Given data:
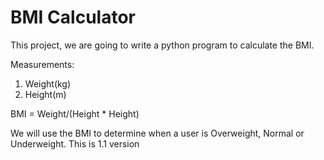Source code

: # BMI Calculator

This project, we are going to write a python program to calculate the BMI.

Measurements:

1. Weight(kg)
2. Height(m)

BMI = Weight/(Height * Height)

We will use the BMI to determine when a user is Overweight, Normal or Underweight.
This is 1.1 version
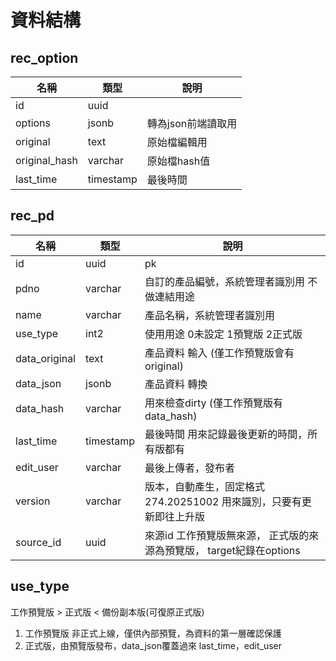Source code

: # 資料結構

## rec_option

| 名稱          |類型        |說明               |
| --            | --        |--                 |
| id            | uuid      |                   |
| options       | jsonb     | 轉為json前端讀取用     |
| original      | text      | 原始檔編輯用       |
| original_hash | varchar   | 原始檔hash值 |
| last_time     | timestamp | 最後時間           | 

## rec_pd

| 名稱          |類型        | 說明                                      |
| --            | --        |--                                         |
| id            | uuid      | pk                                        |
| pdno          | varchar   | 自訂的產品編號，系統管理者識別用 不做連結用途 |
| name          | varchar   | 產品名稱，系統管理者識別用                  |
| use_type      | int2      | 使用用途 0未設定 1預覽版 2正式版            |
| data_original | text      | 產品資料 輸入 (僅工作預覽版會有original)    |
| data_json     | jsonb     | 產品資料 轉換                              |
| data_hash     | varchar   | 用來檢查dirty (僅工作預覽版有data_hash)     |
| last_time     | timestamp | 最後時間 用來記錄最後更新的時間，所有版都有   |
| edit_user     | varchar   | 最後上傳者，發布者                          |
| version       | varchar   | 版本，自動產生，固定格式 274.20251002 用來識別，只要有更新即往上升版    |
| source_id     | uuid      | 來源id  工作預覽版無來源，   正式版的來源為預覽版， target紀錄在options |

## use_type

工作預覽版 > 正式版 < 備份副本版(可復原正式版)

1. 工作預覽版 非正式上線，僅供內部預覽，為資料的第一層確認保護
2. 正式版，由預覽版發布，data_json覆蓋過來 last_time，edit_user

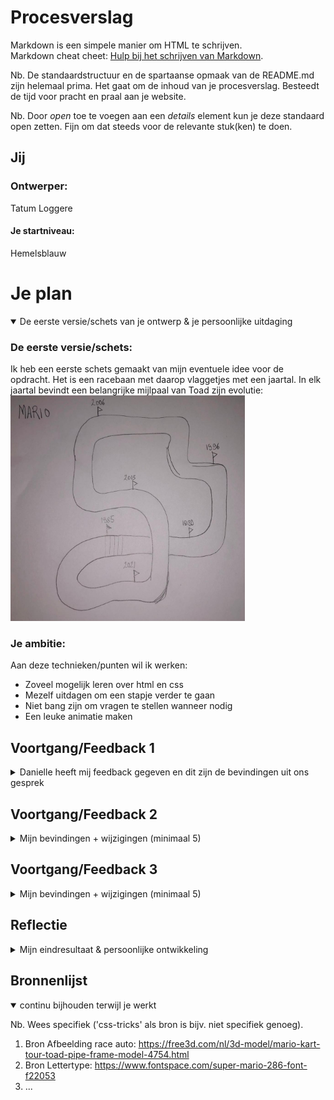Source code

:# Procesverslag
Markdown is een simpele manier om HTML te schrijven.  
Markdown cheat cheet: [Hulp bij het schrijven van Markdown](https://github.com/adam-p/markdown-here/wiki/Markdown-Cheatsheet).

Nb. De standaardstructuur en de spartaanse opmaak van de README.md zijn helemaal prima. Het gaat om de inhoud van je procesverslag. Besteedt de tijd voor pracht en praal aan je website.

Nb. Door *open* toe te voegen aan een *details* element kun je deze standaard open zetten. Fijn om dat steeds voor de relevante stuk(ken) te doen.




## Jij

### Ontwerper:
Tatum Loggere

#### Je startniveau:
Hemelsblauw


# Je plan

<details open>
  <summary>De eerste versie/schets van je ontwerp & je persoonlijke uitdaging</summary>

  ### De eerste versie/schets:
  Ik heb een eerste schets gemaakt van mijn eventuele idee voor de opdracht. Het is een racebaan met daarop vlaggetjes met een jaartal. In elk jaartal bevindt een belangrijke mijlpaal van Toad zijn evolutie:
  <img src="readme-images/racebaan-schets.png" width="375px" alt="eerste versie/schets">


  ### Je ambitie: 
  Aan deze technieken/punten wil ik werken:
  - Zoveel mogelijk leren over html en css
  - Mezelf uitdagen om een stapje verder te gaan
  - Niet bang zijn om vragen te stellen wanneer nodig
  - Een leuke animatie maken
 
</details>




## Voortgang/Feedback 1

<details>
  <summary>Danielle heeft mij feedback gegeven en dit zijn de bevindingen uit ons gesprek</summary>

  ### Bevinding 1:
<img src="readme-images/mirofeedback1.png" width="375px" alt="mirobord feedback">
  Dit is een afbeelding uit het miro bord waar ik mijn eerste ideeen heb geplaatst. Hier ben ik met Danielle doorheen gegaan en ze vond het idee duidelijk en leuk. Ze vond wel dat het nog simpel was en dat er nog veel toegevoegd kon worden.

  #### oplossing:
  
  Idee verder uitwerken en nadenken hoe ik de informatie van de jaartalen kan weergeven. 



  ### Bevinding 2:
  Sounds zouden een leuke toevoeging kunnen zijn. 

  #### oplossing:
  Dit was mij vrij snel gelukt door het te googelen. Ik heb van een liedje een mp3 gemaakt en dit gelinkt aan een afbeelding. 



  ### Bevinding 3:
  Zou leuk zijn om de auto op de racebaan te besturen met knopjes zoals hieronder getoond.
  <img src="readme-images/pijltjes.png" width="375px" alt="mirobord feedback">

  #### oplossing:
  Dit heb ik uiteindelijk niet gedaan maar er is wel de mogelijkheid op de raceauto te laten rijden.



  ### Bevinding 4:
  Op de schets is de racebaan nog een beetje saai en zou iets duidelijker kunnen.

  #### oplossing:
  Ik heb van de schets een digitaal ontwerp gemaakt in ilustrator, hiebrij heb ik witte lijntjes toegevoed en een duidelijke startlijn gemaakt. Met deze details is het nog duidelijker dat het om een racebaan gaat.



  ### Bevinding 5:


  #### oplossing:


</details>




## Voortgang/Feedback 2

<details>
  <summary>Mijn bevindingen + wijzigingen (minimaal 5)</summary>
  
  ### Bevinding 1:
  Omschrijving van wat er nog niet orde was (tekst en afbeeding(en)).

  #### oplossing:
  Beschrijving hoe je het hebt hebt opgelost of als het niet gelukt is hoe je het zou oplossen (tekst en afbeeding(en)).



  ### Bevinding 2:
  Omschrijving van wat er nog niet orde was (tekst en afbeeding(en)).

  #### oplossing:
  Beschrijving hoe je het hebt hebt opgelost of als het niet gelukt is hoe je het zou oplossen (tekst en afbeeding(en)).



  ### Bevinding 3:
  ...

</details>




## Voortgang/Feedback 3

<details>
  <summary>Mijn bevindingen + wijzigingen (minimaal 5)</summary>
  
  ### Bevinding 1:
  Omschrijving van wat er nog niet orde was (tekst en afbeeding(en)).

  #### oplossing:
  Beschrijving hoe je het hebt hebt opgelost of als het niet gelukt is hoe je het zou oplossen (tekst en afbeeding(en)).



  ### Bevinding 2:
  Omschrijving van wat er nog niet orde was (tekst en afbeeding(en)).

  #### oplossing:
  Beschrijving hoe je het hebt hebt opgelost of als het niet gelukt is hoe je het zou oplossen (tekst en afbeeding(en)).



  ### Bevinding 3:
  ...

</details>




## Reflectie

<details>
  <summary>Mijn eindresultaat & persoonlijke ontwikkeling</summary>

  ### Je uitkomst - karakteristiek screenshot(s):
  <img src="readme-images/dummy-plaatje.jpg" width="375px" alt="final ontwerp">


  ### Dit ging goed/Heb ik geleerd: 
  Korte omschrijving met plaatje(s)

  <img src="readme-images/dummy-plaatje.jpg" width="375px" alt="top">


  ### Dit was lastig/Is niet gelukt:
  Korte omschrijving met plaatje(s)

  <img src="readme-images/dummy-plaatje.jpg" width="375px" alt="bummer">
</details>




## Bronnenlijst

<details open>
<summary>continu bijhouden terwijl je werkt</summary>

Nb. Wees specifiek ('css-tricks' als bron is bijv. niet specifiek genoeg).

1. Bron Afbeelding race auto: https://free3d.com/nl/3d-model/mario-kart-tour-toad-pipe-frame-model-4754.html
2. Bron Lettertype: https://www.fontspace.com/super-mario-286-font-f22053
3. ...

</details>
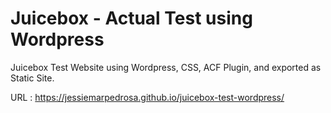 # Juicebox - Actual Test using Wordpress

Juicebox Test Website using Wordpress, CSS, ACF Plugin, and exported as Static Site.

URL : https://jessiemarpedrosa.github.io/juicebox-test-wordpress/
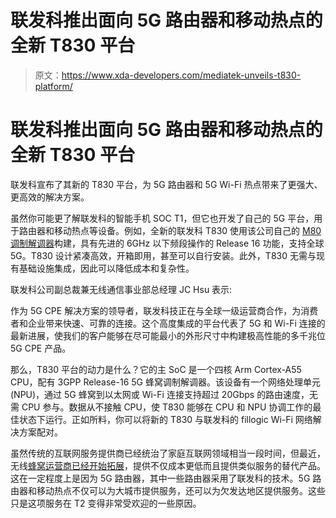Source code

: # 联发科推出面向 5G 路由器和移动热点的全新 T830 平台

> 原文：<https://www.xda-developers.com/mediatek-unveils-t830-platform/>

# 联发科推出面向 5G 路由器和移动热点的全新 T830 平台

联发科宣布了其新的 T830 平台，为 5G 路由器和 5G Wi-Fi 热点带来了更强大、更高效的解决方案。

虽然你可能更了解联发科的智能手机 SOC T1，但它也开发了自己的 5G 平台，用于路由器和移动热点等设备。例如，全新的联发科 T830 使用该公司自己的 [M80 调制解调器](https://www.xda-developers.com/mediatek-m80-5g-modem-mmwave/)构建，具有先进的 6GHz 以下频段操作的 Release 16 功能，支持全球 5G。T830 设计紧凑高效，开箱即用，甚至可以自行安装。此外，T830 无需与现有基础设施集成，因此可以降低成本和复杂性。

联发科公司副总裁兼无线通信事业部总经理 JC Hsu 表示:

作为 5G CPE 解决方案的领导者，联发科技正在与全球一级运营商合作，为消费者和企业带来快速、可靠的连接。这个高度集成的平台代表了 5G 和 Wi-Fi 连接的最新进展，使我们的客户能够在尽可能最小的外形尺寸中构建极高性能的多千兆位 5G CPE 产品。

那么，T830 平台的动力是什么？它的主 SoC 是一个四核 Arm Cortex-A55 CPU，配有 3GPP Release-16 5G 蜂窝调制解调器。该设备有一个网络处理单元(NPU)，通过 5G 蜂窝到以太网或 Wi-Fi 连接支持超过 20Gbps 的路由速度，无需 CPU 参与。数据从不接触 CPU，使 T830 能够在 CPU 和 NPU 协调工作的最佳状态下运行。正如所料，你可以将新的 T830 与联发科的 fillogic Wi-Fi 网络解决方案配对。

虽然传统的互联网服务提供商已经统治了家庭互联网领域相当一段时间，但最近，无线[蜂窝运营商已经开始拓展](https://www.xda-developers.com/t-mobile-internet-freedom-delivers-50-5g-home-internet-plan-with-perks/)，提供不仅成本更低而且提供类似服务的替代产品。这在一定程度上是因为 5G 路由器，其中一些路由器采用了联发科的技术。5G 路由器和移动热点不仅可以为大城市提供服务，还可以为欠发达地区提供服务。这些只是这项服务在 T2 变得非常受欢迎的一些原因。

Problem:
The expected result is every line from the material above that includes "verder".

Task solution:
  - Mezelf uitdagen om een stapje verder te gaan
  Idee verder uitwerken en nadenken hoe ik de informatie van de jaartalen kan weergeven. 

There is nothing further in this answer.